Democrats are pushing to renew the expanded child tax credit. Here’s why that hasn’t happened yet

Personal Finance

Parents and children participate in a demonstration organized by the ParentsTogether Foundation in support of the child tax credit portion of the Build Back Better bill outside of the U.S. Capitol on Dec. 13, 2021.
Sarah Silbiger | Bloomberg | Getty Images

Sen.
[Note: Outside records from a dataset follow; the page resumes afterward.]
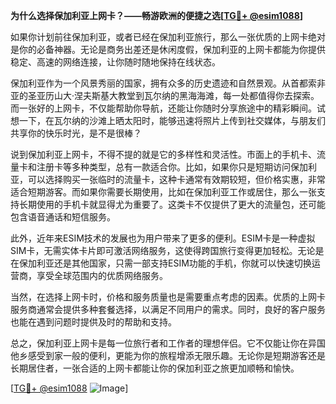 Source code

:**为什么选择保加利亚上网卡？——畅游欧洲的便捷之选[[TG💪+ @esim1088](https://t.me/s/esim1088)]**

如果你计划前往保加利亚，或者已经在保加利亚旅行，那么一张优质的上网卡绝对是你的必备神器。无论是商务出差还是休闲度假，保加利亚的上网卡都能为你提供稳定、高速的网络连接，让你随时随地保持在线状态。

保加利亚作为一个风景秀丽的国家，拥有众多的历史遗迹和自然景观。从首都索非亚的圣亚历山大·涅夫斯基大教堂到瓦尔纳的黑海海滩，每一处都值得你去探索。而一张好的上网卡，不仅能帮助你导航，还能让你随时分享旅途中的精彩瞬间。试想一下，在瓦尔纳的沙滩上晒太阳时，能够迅速将照片上传到社交媒体，与朋友们共享你的快乐时光，是不是很棒？

说到保加利亚上网卡，不得不提的就是它的多样性和灵活性。市面上的手机卡、流量卡和注册卡等多种类型，总有一款适合你。比如，如果你只是短期访问保加利亚，可以选择购买一张临时的流量卡，这种卡通常有效期较短，但价格实惠，非常适合短期游客。而如果你需要长期使用，比如在保加利亚工作或居住，那么一张支持长期使用的手机卡就显得尤为重要了。这类卡不仅提供了更大的流量包，还可能包含语音通话和短信服务。

此外，近年来ESIM技术的发展也为用户带来了更多的便利。ESIM卡是一种虚拟SIM卡，无需实体卡片即可激活网络服务，这使得跨国旅行变得更加轻松。无论是在保加利亚还是其他国家，只需一部支持ESIM功能的手机，你就可以快速切换运营商，享受全球范围内的优质网络服务。

当然，在选择上网卡时，价格和服务质量也是需要重点考虑的因素。优质的上网卡服务商通常会提供多种套餐选择，以满足不同用户的需求。同时，良好的客户服务也能在遇到问题时提供及时的帮助和支持。

总之，保加利亚上网卡是每一位旅行者和工作者的理想伴侣。它不仅能让你在异国他乡感受到家一般的便利，更能为你的旅程增添无限乐趣。无论你是短期游客还是长期居住者，一张合适的上网卡都能让你的保加利亚之旅更加顺畅和愉快。

[[TG💪+ @esim1088](https://t.me/s/esim1088) ![Image](https://i.postimg.cc/4NQfJmqS/Snipaste-2025-05-13-00-14-12.png)]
Bernie Sanders, I-Vt., took to the Senate floor Wednesday to decry the Senate’s “strange priorities.”

The chamber had passed what he called a “$53 billion blank check” to aid the microchip industry, but has neglected other initiatives that would help individual Americans, he said.

On the top of his list: renewing the expanded child tax credit, which expired in December.

Sanders joins a growing list of of Democratic or affiliated legislators calling for reupping the credit, which was included in the party’s large Build Back Better legislation they had hoped to pass this year. That legislation has since stalled.

The child tax credit was temporarily expanded for 2021 under the American Rescue Plan Act passed by Congress in March 2021. The legislation made the existing $2,000 credit per child more generous, with up to $3,600 per child under age 6 and $3,000 per child ages 6 through 17.

About half of those sums were deployed through monthly checks that started in July and ended in December. That included $300 per month for children under 6 and $250 per month for children ages 6 through 17. The remaining child tax credit money was paid to families when they filed their tax returns this year.

Parents who fell under certain income thresholds received full payments. That included married couples with less than $150,000 in income and heads of household with under $112,500.

The legislation also made the credit fully refundable to families with little or no income.

Estimates show those changes helped reduce child poverty by more than 40%, according to the Center on Budget and Policy Priorities.

Democrats as well as Sanders have pushed for keeping the more generous child tax credit at the top of their to-do list.

“We’re still working on it,” Sen. Sherrod Brown, D-Ohio, told CNBC.com in an interview this week.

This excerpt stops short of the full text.